Amazon CEO Jeff Bezos has, in a letter to shareholders, spoken at length on the benefits of the company for their partner sellers, as well as for the market at large. He cites third party profits and setting standards in labour practices as the positive results of Amazon’s policies. Parts of the the letter are also seen as a response to US Senator Elizabeth Warren’s post on the need to “break up Amazon, Google, and Facebook“.

Amazon’s success and market health

Bezos extolled the fortunes of third-party sellers on the platform, citing a 50% growth rate of non-Amazon products sold through the platform over the past two decades. This beats the growth of the company’s own products on its platform, cited at about 25%. Bezos uses this to argue that the company’s services do more to create value for third parties than it does to further their own success. To put it bluntly, he writes:

“Third-party sellers are kicking our first party butt. Badly.

The letter is seen as a response to calls by American Senator Elizabeth Warren to introduce more effective regulatory mechanisms to ensure that Amazon’s growth does not stifle other market entrants from providing competition. She argues that the control that the companies posses over the way consumers use the online services compromise the interests of users:

“Venture capitalists are now hesitant to fund new startups to compete with these big tech companies because it’s so easy for the big companies to either snap up growing competitors or drive them out of business. The number of tech startups has slumped, there are fewer high-growth young firms typical of the tech industry, and first financing rounds for tech startups have declined 22% since 2012.”

On Size: How big is too big?

Bezos: Amazon today remains a small player in global retail. We represent a low single-digit percentage of the retail market, and there are much larger retailers in every country where we operate. And that’s largely because nearly 90% of retail remains offline, in brick and mortar stores.

“Nearly half of all e-commerce goes through Amazon. More than 70% of all Internet traffic goes through sites owned or operated by Google or Facebook.”

Bezos makes a case for the justification of Amazon’s size: that the quality and range of services have won out in the market over time, despite significant competition. The size, it follows, is the market’s reward for providing the best services over an extended period of time.

“Why did independent sellers do so much better selling on Amazon than they did on eBay? And why were independent sellers able to grow so much faster than Amazon’s own highly organized first-party sales organization? There isn’t one answer, but we do know one extremely important part of the answer:

We helped independent sellers compete against our first-party business by investing in and offering them the very best selling tools we could imagine and build.”

Competing on labour rights and privacy

Warren uses the market statistics she cites earlier to argue that with the level of competition currently in the market, competitiveness compromised. Greater competition would lead to benefits for users in key areas — such as privacy:

“With fewer competitors entering the market, the big tech companies do not have to compete as aggressively in key areas like protecting our privacy. And some of these companies have grown so powerful that they… can act — in the words of Mark Zuckerberg — “more like a government than a traditional company.”
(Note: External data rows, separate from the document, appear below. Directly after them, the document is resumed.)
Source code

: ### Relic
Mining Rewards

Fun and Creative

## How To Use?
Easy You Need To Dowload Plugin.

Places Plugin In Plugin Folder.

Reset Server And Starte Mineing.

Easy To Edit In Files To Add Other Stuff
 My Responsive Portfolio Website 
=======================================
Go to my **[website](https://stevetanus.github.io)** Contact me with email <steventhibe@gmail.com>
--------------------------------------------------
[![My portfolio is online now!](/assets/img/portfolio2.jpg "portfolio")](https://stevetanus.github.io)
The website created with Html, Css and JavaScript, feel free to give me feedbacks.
Bezos argues that its success is what allows Amazon to take the kinds of risks and plans it does, on the scale that it does. He highlights the diverging fortunes of two contemporaries – the Fire phone and the Echo – to make this point, and highlights how they are able to set an example for the market on an issue like wages.

“Today I challenge our top retail competitors (you know who you are!) to match our employee benefits and our $15 minimum wage. Do it! Better yet, go to $16 and throw the gauntlet back at us. It’s a kind of competition that will benefit everyone.”

Platform utilities

Warren introduces the concept of platform utilities as one prong of her proposal. The concept is similar to common carriage, a common law principle where a carriers of goods (in this case data) advertises to the public of performing that function and is thereby deemed a ‘common carrier’. Providing this essential function places them in a powerful position, and brings with it responsibilities of treating all users equally and without arbitrary discrimination. Warren explains how this can apply to large tech platforms:

“Companies with an annual global revenue of $25 billion or more and that offer to the public an online marketplace, an exchange, or a platform for connecting third parties would be designated as ‘platform utilities.’ …smaller companies (those with annual global revenue of between $90 million and $25 billion), their platform utilities would be required to meet the same standard of fair, reasonable, and nondiscriminatory dealing with users, but would not be required to structurally separate from any participant on the platform.

Small businesses would have a fair shot to sell their products on Amazon without the fear of Amazon pushing them out of business. Google couldn’t smother competitors by demoting their products on Google Search. Facebook would face real pressure from Instagram and WhatsApp to improve the user experience and protect our privacy. Tech entrepreneurs would have a fighting chance to compete against the tech giants.”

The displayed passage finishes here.